Application of the geomechanical facies approach and comparison of exploration and evaluation methods used at Soultz-sous-Forts (France) and Spa Urach (Germany) geothermal sites

Earth-reservoirs are increasingly exploited today with the extraction of resources, such as heat and hydrocarbons, and the large-scale emplacement of waste, such as CO2 sequestration. The characterization, site investigation, predictive modeling and long-term monitoring are dependent on the processes being investigated and modeled. In most cases complex coupled processes have to be addressed in a geologically complex rock mass system. In this paper we present a conceptual holistic framework known as geomechanical facies linking all the scales of investigation, characterization and reservoir development methods. We demonstrate this concept on the work undertaken during the design and development of the enhanced geothermal systems (EGS) systems at the forefront of European Hot-Dry-Rock (HDR) technology, Soultz-sous-Forts (France) and Spa Urach (Germany).
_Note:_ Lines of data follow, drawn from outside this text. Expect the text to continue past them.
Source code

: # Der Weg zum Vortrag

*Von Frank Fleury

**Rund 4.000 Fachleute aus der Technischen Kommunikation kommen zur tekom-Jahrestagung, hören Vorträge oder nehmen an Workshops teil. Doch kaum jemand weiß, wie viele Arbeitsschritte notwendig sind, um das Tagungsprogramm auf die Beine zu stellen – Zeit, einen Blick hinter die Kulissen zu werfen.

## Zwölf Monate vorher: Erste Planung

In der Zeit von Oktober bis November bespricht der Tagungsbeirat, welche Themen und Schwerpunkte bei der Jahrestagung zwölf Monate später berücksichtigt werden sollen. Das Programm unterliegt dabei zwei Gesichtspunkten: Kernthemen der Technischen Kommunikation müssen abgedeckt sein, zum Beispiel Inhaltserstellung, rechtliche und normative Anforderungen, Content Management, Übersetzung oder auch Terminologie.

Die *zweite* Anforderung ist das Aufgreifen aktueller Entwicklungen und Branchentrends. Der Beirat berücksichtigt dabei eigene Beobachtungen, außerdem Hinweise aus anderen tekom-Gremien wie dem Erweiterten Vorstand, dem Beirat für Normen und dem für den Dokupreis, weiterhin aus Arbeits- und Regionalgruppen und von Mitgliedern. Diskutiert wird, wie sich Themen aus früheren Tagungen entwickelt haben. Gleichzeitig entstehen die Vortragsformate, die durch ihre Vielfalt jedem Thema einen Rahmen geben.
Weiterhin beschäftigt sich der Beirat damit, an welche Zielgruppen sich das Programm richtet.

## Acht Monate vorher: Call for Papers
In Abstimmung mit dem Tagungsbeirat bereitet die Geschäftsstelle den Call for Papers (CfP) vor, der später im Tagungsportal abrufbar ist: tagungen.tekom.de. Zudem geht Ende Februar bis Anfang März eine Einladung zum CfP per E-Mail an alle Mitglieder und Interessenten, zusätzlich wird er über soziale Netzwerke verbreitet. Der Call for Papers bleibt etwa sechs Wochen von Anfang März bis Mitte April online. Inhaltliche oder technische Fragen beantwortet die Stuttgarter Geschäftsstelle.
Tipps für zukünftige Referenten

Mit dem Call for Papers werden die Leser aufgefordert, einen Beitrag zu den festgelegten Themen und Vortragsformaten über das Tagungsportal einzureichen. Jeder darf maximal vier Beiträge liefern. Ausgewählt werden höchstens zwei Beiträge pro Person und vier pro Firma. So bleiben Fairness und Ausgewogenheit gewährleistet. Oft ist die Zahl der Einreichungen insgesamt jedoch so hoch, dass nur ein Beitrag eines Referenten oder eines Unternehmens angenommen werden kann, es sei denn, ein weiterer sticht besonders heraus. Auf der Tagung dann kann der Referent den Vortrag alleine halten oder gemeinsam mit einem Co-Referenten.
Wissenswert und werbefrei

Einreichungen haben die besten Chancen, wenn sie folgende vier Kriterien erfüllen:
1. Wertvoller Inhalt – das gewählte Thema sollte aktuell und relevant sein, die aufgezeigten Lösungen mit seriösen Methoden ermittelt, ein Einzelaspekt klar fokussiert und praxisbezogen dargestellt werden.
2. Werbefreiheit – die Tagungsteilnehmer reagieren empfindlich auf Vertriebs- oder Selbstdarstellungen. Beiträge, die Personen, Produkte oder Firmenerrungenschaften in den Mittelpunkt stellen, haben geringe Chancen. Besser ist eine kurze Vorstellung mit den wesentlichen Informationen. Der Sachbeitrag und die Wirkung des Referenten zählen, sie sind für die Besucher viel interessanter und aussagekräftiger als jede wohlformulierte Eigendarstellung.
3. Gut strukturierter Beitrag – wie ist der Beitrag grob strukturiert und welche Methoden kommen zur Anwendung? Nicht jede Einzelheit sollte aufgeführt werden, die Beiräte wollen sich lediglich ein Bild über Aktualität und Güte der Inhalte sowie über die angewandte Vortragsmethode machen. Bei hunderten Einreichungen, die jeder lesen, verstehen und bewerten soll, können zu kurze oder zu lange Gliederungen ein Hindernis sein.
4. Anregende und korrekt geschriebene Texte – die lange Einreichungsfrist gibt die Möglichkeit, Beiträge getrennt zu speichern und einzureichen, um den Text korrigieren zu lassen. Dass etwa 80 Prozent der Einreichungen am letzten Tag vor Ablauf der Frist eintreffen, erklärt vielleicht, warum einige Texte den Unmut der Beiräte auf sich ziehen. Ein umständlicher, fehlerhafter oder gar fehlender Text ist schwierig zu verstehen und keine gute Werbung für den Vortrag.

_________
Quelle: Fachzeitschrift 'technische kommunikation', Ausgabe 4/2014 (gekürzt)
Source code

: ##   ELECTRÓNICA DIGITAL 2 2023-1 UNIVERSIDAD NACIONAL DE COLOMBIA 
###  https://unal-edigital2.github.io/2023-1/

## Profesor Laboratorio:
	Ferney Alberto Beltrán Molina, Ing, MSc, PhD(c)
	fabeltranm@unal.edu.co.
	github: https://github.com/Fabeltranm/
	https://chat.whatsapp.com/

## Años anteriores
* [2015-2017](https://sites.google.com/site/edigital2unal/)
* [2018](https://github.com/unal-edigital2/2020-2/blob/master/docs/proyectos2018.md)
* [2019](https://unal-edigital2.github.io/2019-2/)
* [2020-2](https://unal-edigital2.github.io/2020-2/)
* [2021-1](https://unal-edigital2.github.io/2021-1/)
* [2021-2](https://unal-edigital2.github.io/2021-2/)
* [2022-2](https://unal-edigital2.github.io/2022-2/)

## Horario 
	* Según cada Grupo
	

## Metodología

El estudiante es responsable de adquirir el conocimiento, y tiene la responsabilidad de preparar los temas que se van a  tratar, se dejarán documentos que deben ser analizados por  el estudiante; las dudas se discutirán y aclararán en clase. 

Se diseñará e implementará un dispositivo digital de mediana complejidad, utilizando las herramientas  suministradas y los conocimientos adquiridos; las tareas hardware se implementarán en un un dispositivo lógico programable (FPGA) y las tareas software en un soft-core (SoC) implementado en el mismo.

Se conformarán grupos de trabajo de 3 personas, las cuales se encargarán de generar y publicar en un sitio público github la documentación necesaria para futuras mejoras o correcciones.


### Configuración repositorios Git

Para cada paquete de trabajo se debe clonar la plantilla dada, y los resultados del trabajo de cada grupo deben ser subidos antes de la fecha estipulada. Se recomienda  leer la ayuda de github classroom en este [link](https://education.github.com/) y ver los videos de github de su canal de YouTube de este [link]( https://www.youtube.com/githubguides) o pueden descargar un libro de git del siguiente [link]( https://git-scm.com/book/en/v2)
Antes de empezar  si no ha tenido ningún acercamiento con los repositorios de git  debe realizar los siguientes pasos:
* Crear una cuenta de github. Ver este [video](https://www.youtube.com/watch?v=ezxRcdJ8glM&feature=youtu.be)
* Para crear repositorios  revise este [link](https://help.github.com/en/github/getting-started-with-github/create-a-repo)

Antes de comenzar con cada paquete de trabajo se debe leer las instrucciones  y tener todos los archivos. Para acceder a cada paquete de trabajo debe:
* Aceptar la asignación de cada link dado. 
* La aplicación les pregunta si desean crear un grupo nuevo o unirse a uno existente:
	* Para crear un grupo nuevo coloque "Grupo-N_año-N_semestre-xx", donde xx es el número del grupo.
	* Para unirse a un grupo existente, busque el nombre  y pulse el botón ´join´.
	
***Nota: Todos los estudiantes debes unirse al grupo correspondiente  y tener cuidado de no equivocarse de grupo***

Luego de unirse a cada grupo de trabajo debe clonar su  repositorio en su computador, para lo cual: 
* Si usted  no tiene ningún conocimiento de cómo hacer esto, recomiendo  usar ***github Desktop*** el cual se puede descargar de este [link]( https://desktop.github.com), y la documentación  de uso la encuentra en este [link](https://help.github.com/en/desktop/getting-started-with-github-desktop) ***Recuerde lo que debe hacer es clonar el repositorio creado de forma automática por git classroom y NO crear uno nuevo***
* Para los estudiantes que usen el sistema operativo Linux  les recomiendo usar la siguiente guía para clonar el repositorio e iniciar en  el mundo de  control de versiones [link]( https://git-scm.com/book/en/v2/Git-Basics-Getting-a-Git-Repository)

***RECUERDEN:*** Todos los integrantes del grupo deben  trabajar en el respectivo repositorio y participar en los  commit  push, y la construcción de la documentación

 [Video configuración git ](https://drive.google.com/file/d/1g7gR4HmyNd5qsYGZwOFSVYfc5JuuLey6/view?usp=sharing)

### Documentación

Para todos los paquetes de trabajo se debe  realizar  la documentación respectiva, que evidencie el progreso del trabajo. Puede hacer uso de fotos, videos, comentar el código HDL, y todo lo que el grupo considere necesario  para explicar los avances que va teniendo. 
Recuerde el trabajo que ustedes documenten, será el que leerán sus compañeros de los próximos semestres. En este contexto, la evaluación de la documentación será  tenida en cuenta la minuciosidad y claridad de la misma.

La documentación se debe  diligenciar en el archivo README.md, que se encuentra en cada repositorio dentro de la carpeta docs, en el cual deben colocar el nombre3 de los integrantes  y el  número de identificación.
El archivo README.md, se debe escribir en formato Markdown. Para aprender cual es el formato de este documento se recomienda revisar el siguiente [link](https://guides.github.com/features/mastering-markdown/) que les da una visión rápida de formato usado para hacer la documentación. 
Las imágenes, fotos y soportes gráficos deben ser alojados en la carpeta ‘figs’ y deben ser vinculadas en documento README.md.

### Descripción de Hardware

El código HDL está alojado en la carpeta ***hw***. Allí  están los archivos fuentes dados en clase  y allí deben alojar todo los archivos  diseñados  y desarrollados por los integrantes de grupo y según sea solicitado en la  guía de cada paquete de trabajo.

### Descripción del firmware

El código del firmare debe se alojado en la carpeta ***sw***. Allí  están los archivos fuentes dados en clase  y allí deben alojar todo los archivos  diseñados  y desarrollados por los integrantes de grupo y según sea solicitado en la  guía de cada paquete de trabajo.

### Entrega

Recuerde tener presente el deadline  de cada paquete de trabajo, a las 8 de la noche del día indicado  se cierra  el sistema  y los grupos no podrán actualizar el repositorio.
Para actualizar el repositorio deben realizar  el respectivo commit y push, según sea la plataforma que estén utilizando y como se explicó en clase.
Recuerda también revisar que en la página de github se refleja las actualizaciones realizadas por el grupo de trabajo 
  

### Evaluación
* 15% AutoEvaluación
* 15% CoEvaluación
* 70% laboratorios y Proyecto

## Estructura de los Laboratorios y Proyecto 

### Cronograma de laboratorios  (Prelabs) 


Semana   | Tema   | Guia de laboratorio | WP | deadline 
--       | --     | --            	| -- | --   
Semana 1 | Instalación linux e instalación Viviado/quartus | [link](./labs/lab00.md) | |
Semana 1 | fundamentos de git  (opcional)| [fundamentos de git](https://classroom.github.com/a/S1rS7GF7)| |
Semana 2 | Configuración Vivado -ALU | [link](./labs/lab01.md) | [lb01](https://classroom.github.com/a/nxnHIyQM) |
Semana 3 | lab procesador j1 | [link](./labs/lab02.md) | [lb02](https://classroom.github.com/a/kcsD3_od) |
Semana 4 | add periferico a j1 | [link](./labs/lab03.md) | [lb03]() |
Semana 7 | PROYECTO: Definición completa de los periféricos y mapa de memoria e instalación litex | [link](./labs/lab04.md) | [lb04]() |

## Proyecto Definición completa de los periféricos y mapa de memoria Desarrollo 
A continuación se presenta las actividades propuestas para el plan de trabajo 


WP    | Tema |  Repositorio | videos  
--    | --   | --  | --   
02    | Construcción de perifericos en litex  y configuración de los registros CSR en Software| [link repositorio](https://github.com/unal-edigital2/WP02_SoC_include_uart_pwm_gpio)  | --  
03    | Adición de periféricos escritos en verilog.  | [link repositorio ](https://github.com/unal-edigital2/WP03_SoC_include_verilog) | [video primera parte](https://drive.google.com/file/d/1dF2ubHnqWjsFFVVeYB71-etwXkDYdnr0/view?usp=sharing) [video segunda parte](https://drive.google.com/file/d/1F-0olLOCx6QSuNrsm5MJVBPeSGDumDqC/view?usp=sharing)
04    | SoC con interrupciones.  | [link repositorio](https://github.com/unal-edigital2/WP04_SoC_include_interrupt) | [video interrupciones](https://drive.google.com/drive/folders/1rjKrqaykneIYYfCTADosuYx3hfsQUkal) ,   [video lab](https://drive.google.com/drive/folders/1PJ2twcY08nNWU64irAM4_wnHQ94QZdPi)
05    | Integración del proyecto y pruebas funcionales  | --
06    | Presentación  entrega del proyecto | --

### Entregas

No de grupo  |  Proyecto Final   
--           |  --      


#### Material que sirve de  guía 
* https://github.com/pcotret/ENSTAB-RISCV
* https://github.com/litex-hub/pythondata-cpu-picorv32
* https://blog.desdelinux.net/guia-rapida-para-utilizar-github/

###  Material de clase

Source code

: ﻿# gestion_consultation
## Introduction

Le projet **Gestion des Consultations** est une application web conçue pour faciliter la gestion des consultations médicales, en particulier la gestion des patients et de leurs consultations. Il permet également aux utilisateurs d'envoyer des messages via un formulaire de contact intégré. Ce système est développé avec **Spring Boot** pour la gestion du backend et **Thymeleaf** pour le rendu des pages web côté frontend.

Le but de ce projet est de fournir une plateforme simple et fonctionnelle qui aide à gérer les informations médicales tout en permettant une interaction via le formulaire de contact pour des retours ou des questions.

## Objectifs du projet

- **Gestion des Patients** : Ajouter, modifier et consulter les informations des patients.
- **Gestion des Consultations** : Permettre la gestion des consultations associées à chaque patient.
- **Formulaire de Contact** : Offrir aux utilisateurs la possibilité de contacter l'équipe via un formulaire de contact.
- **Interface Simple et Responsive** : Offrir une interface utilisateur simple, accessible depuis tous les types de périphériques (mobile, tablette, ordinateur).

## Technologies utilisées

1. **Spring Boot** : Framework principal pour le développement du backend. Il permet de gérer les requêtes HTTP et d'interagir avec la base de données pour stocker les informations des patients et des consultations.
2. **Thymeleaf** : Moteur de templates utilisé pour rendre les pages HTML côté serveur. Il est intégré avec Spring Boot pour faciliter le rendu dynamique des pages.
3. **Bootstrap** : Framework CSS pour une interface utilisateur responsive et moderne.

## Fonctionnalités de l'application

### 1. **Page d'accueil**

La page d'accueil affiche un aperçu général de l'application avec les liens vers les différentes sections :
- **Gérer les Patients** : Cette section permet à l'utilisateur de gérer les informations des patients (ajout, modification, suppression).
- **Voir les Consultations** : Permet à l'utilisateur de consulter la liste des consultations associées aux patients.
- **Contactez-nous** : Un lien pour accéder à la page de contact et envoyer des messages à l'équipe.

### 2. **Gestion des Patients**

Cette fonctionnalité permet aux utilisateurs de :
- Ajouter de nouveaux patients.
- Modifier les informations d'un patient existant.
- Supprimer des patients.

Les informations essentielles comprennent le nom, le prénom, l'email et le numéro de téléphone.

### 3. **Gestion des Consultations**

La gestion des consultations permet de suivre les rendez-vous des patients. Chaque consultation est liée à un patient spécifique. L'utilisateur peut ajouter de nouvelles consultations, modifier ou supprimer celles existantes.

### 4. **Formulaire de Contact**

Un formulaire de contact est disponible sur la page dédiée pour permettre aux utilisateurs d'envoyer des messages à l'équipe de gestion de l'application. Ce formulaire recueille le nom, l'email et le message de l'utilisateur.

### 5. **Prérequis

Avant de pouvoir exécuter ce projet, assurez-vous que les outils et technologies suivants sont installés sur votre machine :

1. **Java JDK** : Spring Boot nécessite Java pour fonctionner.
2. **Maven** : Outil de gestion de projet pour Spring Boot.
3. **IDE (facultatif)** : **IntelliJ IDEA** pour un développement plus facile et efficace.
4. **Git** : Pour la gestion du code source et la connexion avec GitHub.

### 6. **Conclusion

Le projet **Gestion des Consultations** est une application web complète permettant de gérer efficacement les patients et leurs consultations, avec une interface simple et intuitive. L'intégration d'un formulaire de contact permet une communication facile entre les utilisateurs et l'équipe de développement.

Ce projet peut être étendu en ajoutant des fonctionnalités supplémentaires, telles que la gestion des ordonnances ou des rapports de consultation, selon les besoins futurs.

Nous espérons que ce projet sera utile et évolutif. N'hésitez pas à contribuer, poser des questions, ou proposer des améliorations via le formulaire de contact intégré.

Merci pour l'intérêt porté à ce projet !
Soultz-sous-Forts is situated within granitic rocks and an active tectonic graben system in the central part of the Rhine Graben. It presents conditions of lithology, temperature, stress, hydraulics and geochemistry that are very different from those at Spa Urach, located in a very dense gneiss formation in the South German crystalline complex. Spa Urach exhibits more elastic behavior and is set tectonically within an almost inactive strike-slip stress field described in more detail in Sects. Drill core analysis and Hydraulic stimulation at Spa Urach. This paper compares the exploration and field development methods used at these two sites against the back drop of the geomechanical facies concept. Issues addressed include the key parameters for flow and heat transport properties, coupled hydro-mechanical process identification, the success of the HDR reservoir as a heat exchanger and exploration techniques applicable to the different facies. Identification of the key geomechanical facies gives an indication as to which technologies will prove more efficient in the application of HDR technology. The results of this study will hopefully help in developing heat recovery schemes for the long-term economical operation of future HDR plants and EGS as well as assist in the understanding of engineered geosystems.